Of all the things I could be obsessed with, exercise and healthy eating surly wasn’t the worst! Isn’t this what people idolize anyway!? Surely there’s nothing wrong with a strictly healthy diet. In fact, more people should be like me. I’m not that bad.
If only I knew.
In December of 2016, I had my first on set of severe IBS. I woke up the week before Christmas in so much pain that I thought my appendix burst. After many doctors appointments and thousands of dollars later, they came to the conclusion that there was nothing wrong with me except for a small erosion in my small intestine. There wasn’t much they could do. I had to live through days of stomach pains so bad I didn’t want to get out of bed, constant constipation, and appalling gas.
Come to find out, one results of anorexia is IBS. I did this to myself.

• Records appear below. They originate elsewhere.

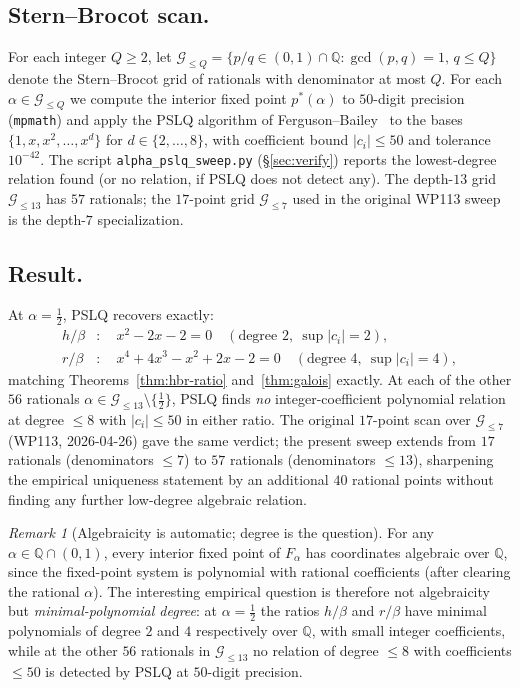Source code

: \documentclass[11pt,reqno]{amsart}
\theoremstyle{plain}
\theoremstyle{definition}
\theoremstyle{remark}
\newtheorem*{remark}{Remark}
\newcommand{\Q}{\mathbb{Q}}
\begin{document}
\subsection{Stern--Brocot scan.}
For each integer $Q\ge 2$, let
$\mathcal{G}_{\le Q} = \{p/q\in(0,1)\cap\Q : \gcd(p, q) = 1,\, q\le Q\}$
denote the Stern--Brocot grid of rationals with denominator at most
$Q$. For each $\alpha\in\mathcal{G}_{\le Q}$ we compute the interior
fixed point $p^{*}(\alpha)$ to $50$-digit precision (\texttt{mpmath})
and apply the PSLQ algorithm of Ferguson--Bailey~\cite{FergusonBailey1999}
to the bases $\{1, x, x^{2}, \dots, x^{d}\}$ for $d\in\{2,\dots,8\}$,
with coefficient bound $|c_{i}|\le 50$ and tolerance $10^{-42}$. The
script \texttt{alpha\_pslq\_sweep.py} (\S\ref{sec:verify}) reports the
lowest-degree relation found (or no relation, if PSLQ does not detect
any). The depth-$13$ grid $\mathcal{G}_{\le 13}$ has $57$ rationals;
the $17$-point grid $\mathcal{G}_{\le 7}$ used in the original WP113
sweep is the depth-$7$ specialization.

\subsection{Result.}
At $\alpha = \tfrac12$, PSLQ recovers exactly:
\begin{align*}
  h/\beta &: \quad x^{2} - 2x - 2 = 0 \quad
    (\text{degree }2,\ \sup|c_{i}| = 2),\\
  r/\beta &: \quad x^{4} + 4x^{3} - x^{2} + 2x - 2 = 0 \quad
    (\text{degree }4,\ \sup|c_{i}| = 4),
\end{align*}
matching Theorems~\ref{thm:hbr-ratio} and~\ref{thm:galois}
exactly. At each of the other $56$ rationals
$\alpha\in\mathcal{G}_{\le 13}\setminus\{\tfrac12\}$, PSLQ finds
\emph{no} integer-coefficient polynomial relation at degree
$\le 8$ with $|c_{i}| \le 50$ in either ratio. The original
$17$-point scan over $\mathcal{G}_{\le 7}$ (WP113, 2026-04-26) gave
the same verdict; the present sweep extends from $17$ rationals
(denominators $\le 7$) to $57$ rationals (denominators $\le 13$),
sharpening the empirical uniqueness statement by an additional $40$
rational points without finding any further low-degree algebraic
relation.

\begin{remark}[Algebraicity is automatic; degree is the question]
\label{rem:degree-bounded}
For any $\alpha\in\Q\cap(0, 1)$, every interior fixed point of
$F_{\alpha}$ has coordinates algebraic over $\Q$, since the
fixed-point system is polynomial with rational coefficients
(after clearing the rational $\alpha$). The interesting empirical
question is therefore not algebraicity but \emph{minimal-polynomial
degree}: at $\alpha = \tfrac12$ the ratios $h/\beta$ and $r/\beta$
have minimal polynomials of degree $2$ and $4$ respectively over
$\Q$, with small integer coefficients, while at the other $56$
rationals in $\mathcal{G}_{\le 13}$ no relation of degree $\le 8$
with coefficients $\le 50$ is detected by PSLQ at $50$-digit
precision.
\end{remark}
\end{document}
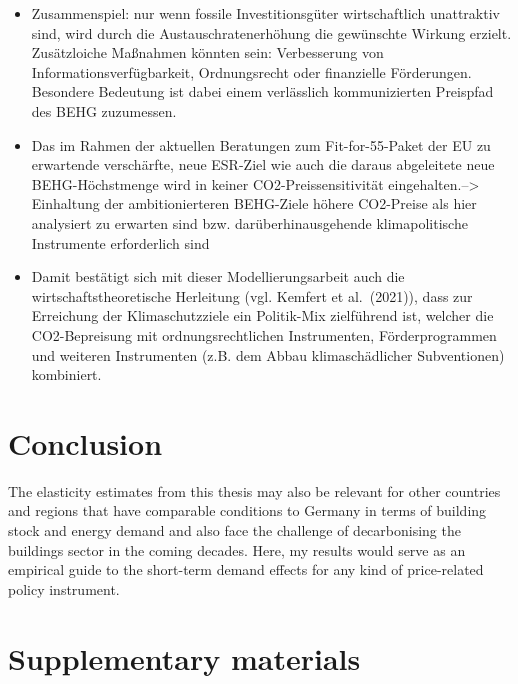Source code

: \documentclass[12pt,twoside]{reedthesis}
\begin{document}
\begin{itemize}
\item
  Zusammenspiel: nur wenn fossile Investitionsgüter wirtschaftlich unattraktiv sind, wird durch die Austauschratenerhöhung die gewünschte Wirkung erzielt. Zusätzloiche Maßnahmen könnten sein: Verbesserung von Informationsverfügbarkeit, Ordnungsrecht oder finanzielle Förderungen. Besondere Bedeutung ist dabei einem verlässlich kommunizierten Preispfad des BEHG zuzumessen.
\item
  Das im Rahmen der aktuellen Beratungen zum Fit-for-55-Paket der EU zu erwartende verschärfte, neue ESR-Ziel wie auch die daraus abgeleitete neue BEHG-Höchstmenge wird in keiner CO2-Preissensitivität eingehalten.--\textgreater{} Einhaltung der ambitionierteren BEHG-Ziele höhere CO2-Preise als hier analysiert zu erwarten sind bzw. darüberhinausgehende klimapolitische Instrumente erforderlich sind
\item
  Damit bestätigt sich mit dieser Modellierungsarbeit auch die wirtschaftstheoretische Herleitung (vgl. Kemfert et al.~(2021)), dass zur Erreichung der Klimaschutzziele ein Politik-Mix zielführend ist, welcher die CO2-Bepreisung mit ordnungsrechtlichen Instrumenten, Förderprogrammen und weiteren Instrumenten (z.B. dem Abbau klimaschädlicher Subventionen) kombiniert.
\end{itemize}
\hypertarget{conclusion}{%
\chapter{Conclusion}\label{conclusion}}

The elasticity estimates from this thesis may also be relevant for other countries and regions that have comparable conditions to Germany in terms of building stock and energy demand and also face the challenge of decarbonising the buildings sector in the coming decades. Here, my results would serve as an empirical guide to the short-term demand effects for any kind of price-related policy instrument.

\appendix

\hypertarget{supplementary-materials}{%
\chapter{Supplementary materials}\label{supplementary-materials}}
\end{document}
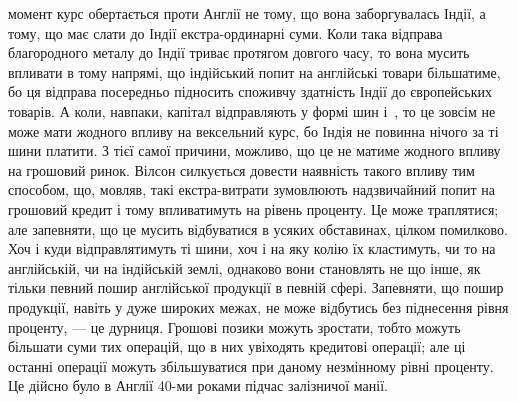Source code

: момент курс обертається проти Англії не тому, що вона заборгувалась Індії, а
тому, що має слати до Індії екстра-ординарні суми. Коли така відправа благородного
металу до Індії триває протягом довгого часу, то вона мусить впливати
в тому напрямі, що індійський попит на англійські товари більшатиме, бо ця
відправа посередньо підносить споживчу здатність Індії до європейських товарів.
А коли, навпаки, капітал відправляють у формі шин і~, то це зовсім не
може мати жодного впливу на вексельний курс, бо Індія не повинна нічого за
ті шини платити. З тієї самої причини, можливо, що це не матиме жодного
впливу на грошовий ринок. Вілсон силкується довести наявність такого впливу
тим способом, що, мовляв, такі екстра-витрати зумовлюють надзвичайний попит
на грошовий кредит і тому впливатимуть на рівень проценту. Це може траплятися;
але запевняти, що це мусить відбуватися в усяких обставинах, цілком
помилково. Хоч і куди відправлятимуть ті шини, хоч і на яку колію їх кластимуть,
чи то на англійській, чи на індійській землі, однаково вони становлять
не що інше, як тільки певний пошир англійської продукції в певній сфері. Запевняти,
що пошир продукції, навіть у дуже широких межах, не може відбутись
без піднесення рівня проценту, — це дурниця. Грошові позики можуть зростати,
тобто можуть більшати суми тих операцій, що в них увіходять кредитові
операції; але ці останні операції можуть збільшуватися при даному незмінному
рівні проценту. Це дійсно було в Англії 40-ми роками підчас залізничої манії.
\parbreak{}  %
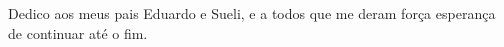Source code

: \begin{dedicatoria}
\vspace*{\fill}
Dedico aos meus pais Eduardo e Sueli, e a todos que me deram força esperança de continuar até o fim.
\vspace*{\fill}
\end{dedicatoria}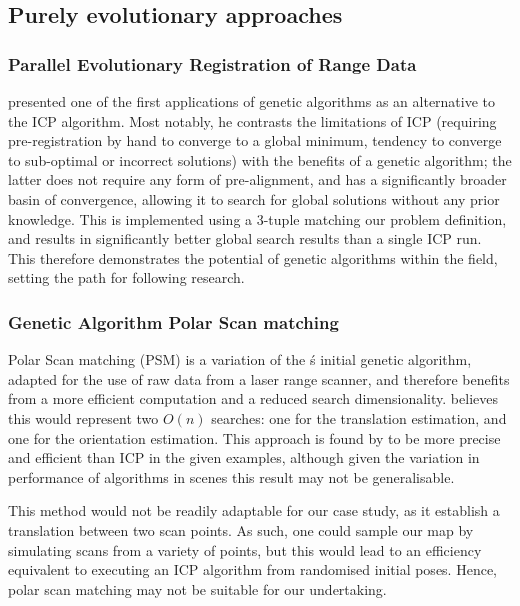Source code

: \documentclass[authoryearcitations]{UoYCSproject}
\begin{document}
\subsection{Purely evolutionary approaches}
\subsubsection{Parallel Evolutionary Registration of Range Data}
\citet{Robertson2002-ou} presented one of the first applications of genetic algorithms as an alternative to the ICP algorithm. Most notably, he contrasts the limitations of ICP (requiring pre-registration by hand to converge to a global minimum, tendency to converge to sub-optimal or incorrect solutions) with the benefits of a genetic algorithm; the latter does not require any form of pre-alignment, and has a significantly broader basin of convergence, allowing it to search for global solutions without any prior knowledge. This is implemented using a 3-tuple matching our problem definition, and results in significantly better global search results than a single ICP run. This therefore demonstrates the potential of genetic algorithms within the field, setting the path for following research.

\subsubsection{Genetic Algorithm Polar Scan matching}
Polar Scan matching (PSM) is a variation of the \citeauthor{Robertson2002-ou}\'s initial genetic algorithm, adapted for the use of raw data from a laser range scanner, and therefore benefits from a more efficient computation and a reduced search dimensionality. \citet{Ze-Su2007-li} believes this would represent two $O(n)$ searches: one for the translation estimation, and one for the orientation estimation. This approach is found by \citeauthor{Ze-Su2007-li} to be more precise and efficient than ICP in the given examples, although given the variation in performance of algorithms in scenes \cite{Donoso2017-wp} this result may not be generalisable. 

This method would not be readily adaptable for our case study, as it establish a translation between two scan points. As such, one could sample our map by simulating scans from a variety of points, but this would lead to an efficiency equivalent to executing an ICP algorithm from randomised initial poses. Hence, polar scan matching may not be suitable for our undertaking.
\end{document}
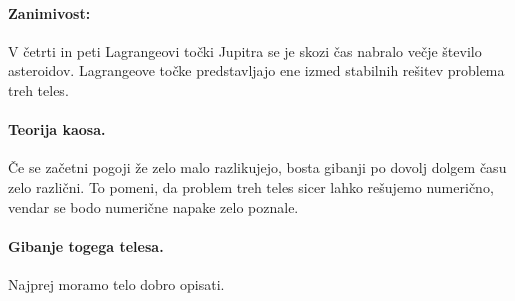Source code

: \documentclass[a4paper]{article}
\begin{document}
\paragraph{Zanimivost:} V četrti in peti Lagrangeovi točki Jupitra se je skozi čas nabralo večje število asteroidov. Lagrangeove točke predstavljajo ene izmed stabilnih rešitev problema treh teles.
\paragraph{Teorija kaosa.} Če se začetni pogoji že zelo malo razlikujejo, bosta gibanji po dovolj dolgem času zelo različni.
To pomeni, da problem treh teles sicer lahko rešujemo numerično, vendar se bodo numerične napake zelo poznale.
\paragraph{Gibanje togega telesa.} Najprej moramo telo dobro opisati.
\end{document}
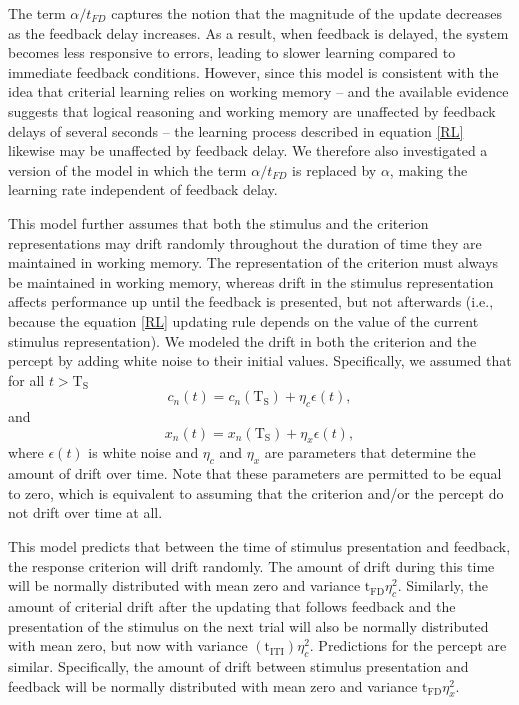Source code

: \documentclass[doc, floatsintext]{apa7}
\begin{document}
The term $\alpha/t_{FD}$ captures the notion that the
magnitude of the update decreases as the feedback delay
increases.  As a result, when feedback is delayed, the
system becomes less responsive to errors, leading to slower
learning compared to immediate feedback conditions. However,
since this model is consistent with the idea that criterial
learning relies on working memory -- and the available
evidence suggests that logical reasoning and working memory
are unaffected by feedback delays of several seconds
\parencite[e.g., in one-dimensional rule-based category
learning tasks;][]{ell2009critrial, MaddoxAshbyBohil2003,
MaddoxIng2005} -- the learning process described in equation
\ref{RL} likewise may be unaffected by feedback delay. We
therefore also investigated a version of the model in which
the term $\alpha/t_{FD}$ is replaced by $\alpha$, making the
learning rate independent of feedback delay.

This model further assumes that both the stimulus and the
criterion representations may drift randomly throughout the
duration of time they are maintained in working memory. The
representation of the criterion must always be maintained in
working memory, whereas drift in the stimulus representation
affects performance up until the feedback is presented, but
not afterwards (i.e., because the equation \ref{RL} updating
rule depends on the value of the current stimulus
representation). We modeled the drift in both the criterion
and the percept by adding white noise to their initial
values. Specifically, we assumed that for all
$t>\text{T}_\text{S}$
\begin{equation}
  c_n(t) = c_n(\text{T}_\text{S}) + \eta_c \epsilon(t),
  \label{eq:criterion}
\end{equation}
and
\begin{equation}
  x_n(t) = x_n(\text{T}_\text{S}) + \eta_x \epsilon(t),
  \label{eq:percept}
\end{equation}
where $\epsilon(t)$ is white noise and $\eta_c$ and $\eta_x$
are parameters that determine the amount of drift over time.
Note that these parameters are permitted to be equal to
zero, which is equivalent to assuming that the criterion
and/or the percept do not drift over time at all.

This model predicts that between the time of stimulus
presentation and feedback, the response criterion will drift
randomly. The amount of drift during this time will be
normally distributed with mean zero and variance
$\text{t}_\text{FD} \eta_c^2$. Similarly, the amount of
criterial drift after the updating that follows feedback and
the presentation of the stimulus on the next trial will also
be normally distributed with mean zero, but now with
variance $(\text{t}_\text{ITI}) \eta_c^2$. Predictions for
the percept are similar. Specifically, the amount of drift
between stimulus presentation and feedback will be normally
distributed with mean zero and variance $\text{t}_\text{FD}
\eta_x^2$.
\end{document}
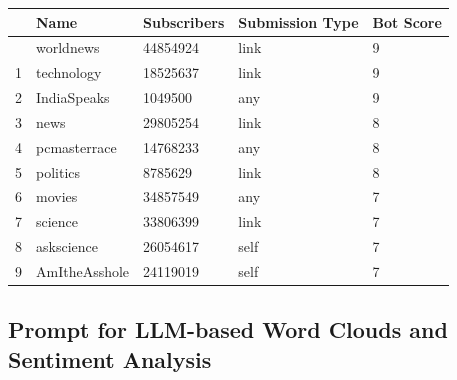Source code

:\documentclass[
  12pt,
  letterpaper,
  DIV=11,
  numbers=noendperiod,
  abstract]{scrartcl}
\begin{document}
\begin{longtable}[]{@{}lllll@{}}
\toprule\noalign{}
& Name & Subscribers & Submission Type & Bot Score \\
\midrule\noalign{}
\endhead
\bottomrule\noalign{}
\endlastfoot
0 & worldnews & 44854924 & link & 9 \\
1 & technology & 18525637 & link & 9 \\
2 & IndiaSpeaks & 1049500 & any & 9 \\
3 & news & 29805254 & link & 8 \\
4 & pcmasterrace & 14768233 & any & 8 \\
5 & politics & 8785629 & link & 8 \\
6 & movies & 34857549 & any & 7 \\
7 & science & 33806399 & link & 7 \\
8 & askscience & 26054617 & self & 7 \\
9 & AmItheAsshole & 24119019 & self & 7 \\
\end{longtable}

\subsection*{Prompt for LLM-based Word Clouds and Sentiment
Analysis}\label{prompt-for-llm-based-word-clouds-and-sentiment-analysis}
\end{document}
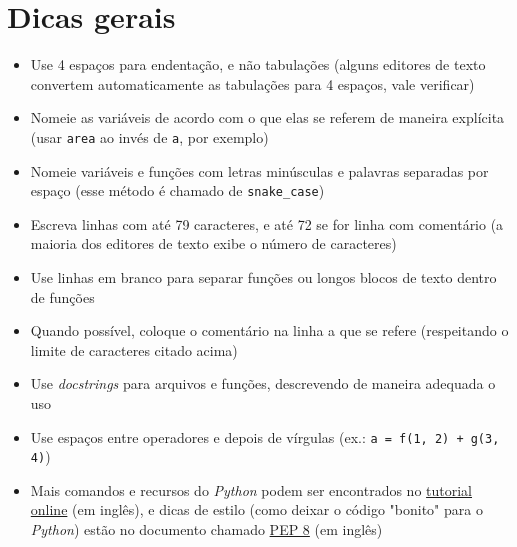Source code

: \section{Dicas gerais}
\begin{itemize}
	\item Use 4 espaços para endentação, e não tabulações (alguns editores de texto convertem automaticamente as tabulações para 4 espaços, vale verificar)
	\item Nomeie as variáveis de acordo com o que elas se referem de maneira explícita (usar \verb|area| ao invés de \verb|a|, por exemplo)
	\item Nomeie variáveis e funções com letras minúsculas e palavras separadas por espaço (esse método é chamado de \verb|snake_case|)
	\item Escreva linhas com até 79 caracteres, e até 72 se for linha com comentário (a maioria dos editores de texto exibe o número de caracteres)
	\item Use linhas em branco para separar funções ou longos blocos de texto dentro de funções
	\item Quando possível, coloque o comentário na linha a que se refere (respeitando o limite de caracteres citado acima)
	\item Use \textit{docstrings} para arquivos e funções, descrevendo de maneira adequada o uso
	\item Use espaços entre operadores e depois de vírgulas (ex.: \verb|a = f(1, 2) + g(3, 4)|)
	\item Mais comandos e recursos do \textit{Python} podem ser encontrados no \href{https://docs.python.org/3/tutorial/index.html}{tutorial online} (em inglês), e dicas de estilo (como deixar o código "bonito" para o \textit{Python}) estão no documento chamado \href{https://www.python.org/dev/peps/pep-0008}{PEP 8} (em inglês)
\end{itemize}
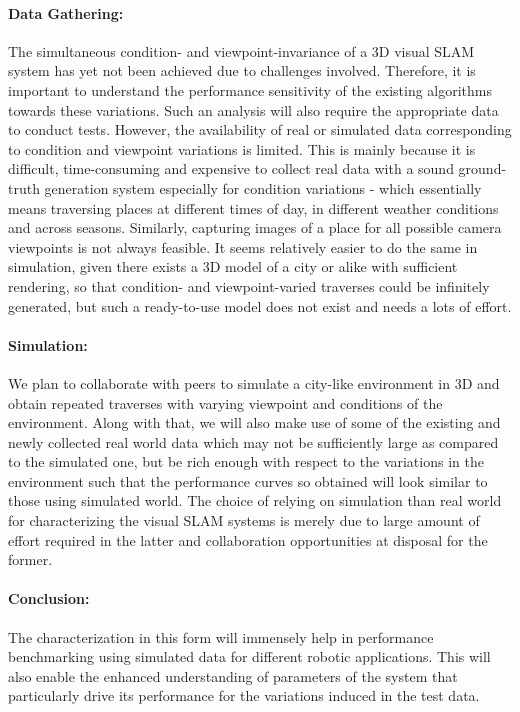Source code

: \documentclass{article}
\begin{document}
\paragraph{Data Gathering:}The simultaneous condition- and viewpoint-invariance of a 3D visual SLAM system has yet not been achieved due to challenges involved. Therefore, it is important to understand the performance sensitivity of the existing algorithms towards these variations. Such an analysis will also require the appropriate data to conduct tests. However, the availability of real or simulated data corresponding to condition and viewpoint variations is limited. This is mainly because it is difficult, time-consuming and expensive to collect real data with a sound ground-truth generation system especially for condition variations - which essentially means traversing places at different times of day, in different weather conditions and across seasons. Similarly, capturing images of a place for all possible camera viewpoints is not always feasible. It seems relatively easier to do the same in simulation, given there exists a 3D model of a city or alike with sufficient rendering, so that condition- and viewpoint-varied traverses could be infinitely generated, but such a ready-to-use model does not exist and needs a lots of effort.

\paragraph{Simulation:}We plan to collaborate with peers to simulate a city-like environment in 3D and obtain repeated traverses with varying viewpoint and conditions of the environment. Along with that, we will also make use of some of the existing and newly collected real world data which may not be sufficiently large as compared to the simulated one, but be rich enough with respect to the variations in the environment such that the performance curves so obtained will look similar to those using simulated world. The choice of relying on simulation than real world for characterizing the visual SLAM systems is merely due to large amount of effort required in the latter and collaboration opportunities at disposal for the former. 

\paragraph{Conclusion:}The characterization in this form will immensely help in performance benchmarking using simulated data for different robotic applications. This will also enable the enhanced understanding of parameters of the system that particularly drive its performance for the variations induced in the test data.
\end{document}
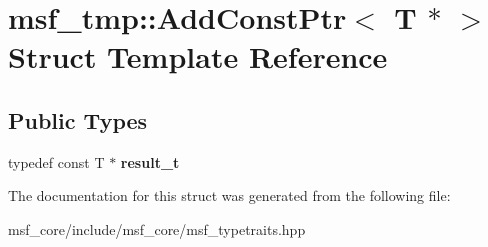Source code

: \hypertarget{structmsf__tmp_1_1AddConstPtr_3_01T_01_5_01_4}{\section{msf\-\_\-tmp\-:\-:Add\-Const\-Ptr$<$ T $\ast$ $>$ Struct Template Reference}
\label{structmsf__tmp_1_1AddConstPtr_3_01T_01_5_01_4}
}
\subsection*{Public Types}
\begin{DoxyCompactItemize}
\item 
\hypertarget{structmsf__tmp_1_1AddConstPtr_3_01T_01_5_01_4_a37edeecdf949a9568898ba136d433f53}{typedef const T $\ast$ {\bfseries result\-\_\-t}}\label{structmsf__tmp_1_1AddConstPtr_3_01T_01_5_01_4_a37edeecdf949a9568898ba136d433f53}

\end{DoxyCompactItemize}


The documentation for this struct was generated from the following file\-:\begin{DoxyCompactItemize}
\item 
msf\-\_\-core/include/msf\-\_\-core/msf\-\_\-typetraits.\-hpp\end{DoxyCompactItemize}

In addition to the lower GI issues, a wave of acid reflux and heartburn so bad it felt like I was having a heart attack came in and the tide never receded. Taking anacids daily, multiple times a day is my new normal. The anacids in and of themselves have their own set of problems. Long term use can demineralize your bones and inhibit your body from absorbing vitamin B12. I now have to supplement calcium and am overwhelming tired despite how much vitamin B12 I consume.
Heartburn and acid reflux is a result of bulimia. I did this to myself.
Facebook feels the need to continually remind me of when I was “super healthy.” Often, it would overwhelm me with feelings of inadequacy. I would stress that I wasn’t where I once was despite the fact I was stronger, healthier physically and mentally, and working on the recovery of all the eating disorders of my past. I knew I was on the right road, but anxiety of people seeing my softer body kept me from going out and wearing certain clothes. I hate to admit it, but it still affects me in this way more often than not.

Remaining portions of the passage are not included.